Bismillah. Segala puji bagi Allah, Robb
semesta alam. Sholawat dan salam semoga senantiasa tercurahkan kepada Nabi
kita, Muhammad bin Abdullah shallallahu alaihi wasallam, keluarganya, para
sahabatnya, dan orang-orang yang senantiasa berpegang teguh dengan ajarannya
hingga hari kiamat.
Sekarang ini beredar sebuah video yang berisikan sebuah
hadits yang berisikan tentang huru-hara akhir zaman yang terjadi pada pertengahan bulan Ramadhan yang
bertepatan dengan hari Jumat.
Sesungguhnya para ulama hadits terdahulu
maupun yang hidup di zaman sekarang telah menerangkan dengan jelas dan gamblang
bahwa hadits-hadits yang berbicara tentang masalah tersebut tidak ada satu pun
yang Shahih dari Nabi shallallahu alaihi wasallam, baik ditinjau dari segi
sanad hadits maupun realita yang ada. Bahkan semuanya adalah hadits-hadits
munkar dan palsu yang didustakan atas nama Nabi shallallahu alaihi wasallam.

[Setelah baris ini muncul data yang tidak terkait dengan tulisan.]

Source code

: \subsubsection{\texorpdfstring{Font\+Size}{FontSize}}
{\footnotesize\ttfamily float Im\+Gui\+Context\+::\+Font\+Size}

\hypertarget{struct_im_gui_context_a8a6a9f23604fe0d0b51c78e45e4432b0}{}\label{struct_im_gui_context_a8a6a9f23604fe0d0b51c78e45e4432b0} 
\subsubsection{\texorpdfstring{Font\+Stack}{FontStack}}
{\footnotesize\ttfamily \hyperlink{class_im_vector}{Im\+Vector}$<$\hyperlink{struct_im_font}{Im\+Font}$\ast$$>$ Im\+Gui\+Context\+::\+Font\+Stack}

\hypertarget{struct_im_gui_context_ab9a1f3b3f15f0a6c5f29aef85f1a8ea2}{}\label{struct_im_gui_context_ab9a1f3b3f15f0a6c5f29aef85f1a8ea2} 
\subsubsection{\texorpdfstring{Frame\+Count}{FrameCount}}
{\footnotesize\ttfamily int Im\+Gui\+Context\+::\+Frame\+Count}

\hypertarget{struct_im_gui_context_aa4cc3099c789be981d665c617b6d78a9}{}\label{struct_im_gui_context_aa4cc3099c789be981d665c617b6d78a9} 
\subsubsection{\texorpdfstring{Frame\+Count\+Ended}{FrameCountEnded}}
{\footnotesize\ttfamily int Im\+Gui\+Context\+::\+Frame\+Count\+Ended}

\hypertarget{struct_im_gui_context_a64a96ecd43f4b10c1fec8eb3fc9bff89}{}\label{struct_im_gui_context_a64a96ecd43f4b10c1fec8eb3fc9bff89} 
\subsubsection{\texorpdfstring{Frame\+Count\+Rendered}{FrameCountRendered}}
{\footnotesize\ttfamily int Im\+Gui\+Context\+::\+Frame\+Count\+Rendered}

Berikut ini adalah teks (lafazh) hadits tersebut dengan sanadnya, serta studi kritis para
ulama terhadapnya.
قَالَ
نُعَيْمٌ بْنُ حَمَّادٍ : حَدَّثَنَا أَبُو عُمَرَ عَنِ ابْنِ لَهِيعَةَ قَالَ :
حَدَّثَنِي عَبْدُ الْوَهَّابِ بْنُ حُسَيْنٍ عَنْ مُحَمَّدِ بْنِ ثَابِتٍ
الْبُنَانِيِّ عَنْ أَبِيهِ عَنِ الْحَارِثِ الْهَمْدَانِيِّ عَنِ ابْنِ مَسْعُودٍ
رَضِيَ اللَّهُ عَنْهُ ، عَنِ النَّبِيِّ صَلَّى اللَّهُ عَلَيْهِ وَسَلَّمَ قَالَ
: “إذا كانَتْ صَيْحَةٌ في رمضان فإنه تكون مَعْمَعَةٌ في شوال، وتميز القبائل في
ذي القعدة، وتُسْفَكُ الدِّماءُ في ذي الحجة والمحرم.. قال: قلنا: وما الصيحة يا
سول الله؟ قال: هذه في النصف من رمضان ليلة الجمعة فتكون هدة توقظ النائم وتقعد
القائم وتخرج العواتق من خدورهن في ليلة جمعة في سنة كثيرة الزلازل ، فإذا
صَلَّيْتُمْ الفَجْرَ من يوم الجمعة فادخلوا بيوتكم، وأغلقوا أبوابكم، وسدوا
كواكـم، ودَثِّرُوْا أَنْفُسَكُمْ، وَسُـدُّوْا آذَانَكُمْ إذا أَحْسَسْتُمْ
بالصيحة فَخَرُّوْا للهِ سجدًا، وَقُوْلُوْا سُبْحَانَ اللهِ اْلقُدُّوْسِ،
سُبْحَانَ اللهِ اْلقُدُّوْسِ ، ربنا القدوس فَمَنْ يَفْعَلُ ذَلك نَجَا، وَمَنْ
لَمْ يَفْعَلْ ذَلِكَ هَلَكَ
Nu’aim bin Hammad berkata: “Telah
menceritakan kepada kami Abu Umar, dari Ibnu Lahi’ah, ia berkata; Telah
menceritakan kepadaku Abdul Wahhab bin Husain, dari Muhammad bin Tsabit
Al-Bunani, dari ayahnya, dari Al-Harits Al-Hamdani, dari Ibnu Mas’ud
radhiallahu ‘anhu, dari Nabi shallallahu alaihi wasallam, beliau bersabda:
“Bila telah muncul suara di bulan Ramadhan, maka akan terjadi huru-hara di
bulan Syawal, kabilah-kabilah saling bermusuhan (perang antar suku) di bulan
Dzul Qo’dah, dan terjadi pertumpahan darah di bulan Dzul Hijjah dan Muharram…”.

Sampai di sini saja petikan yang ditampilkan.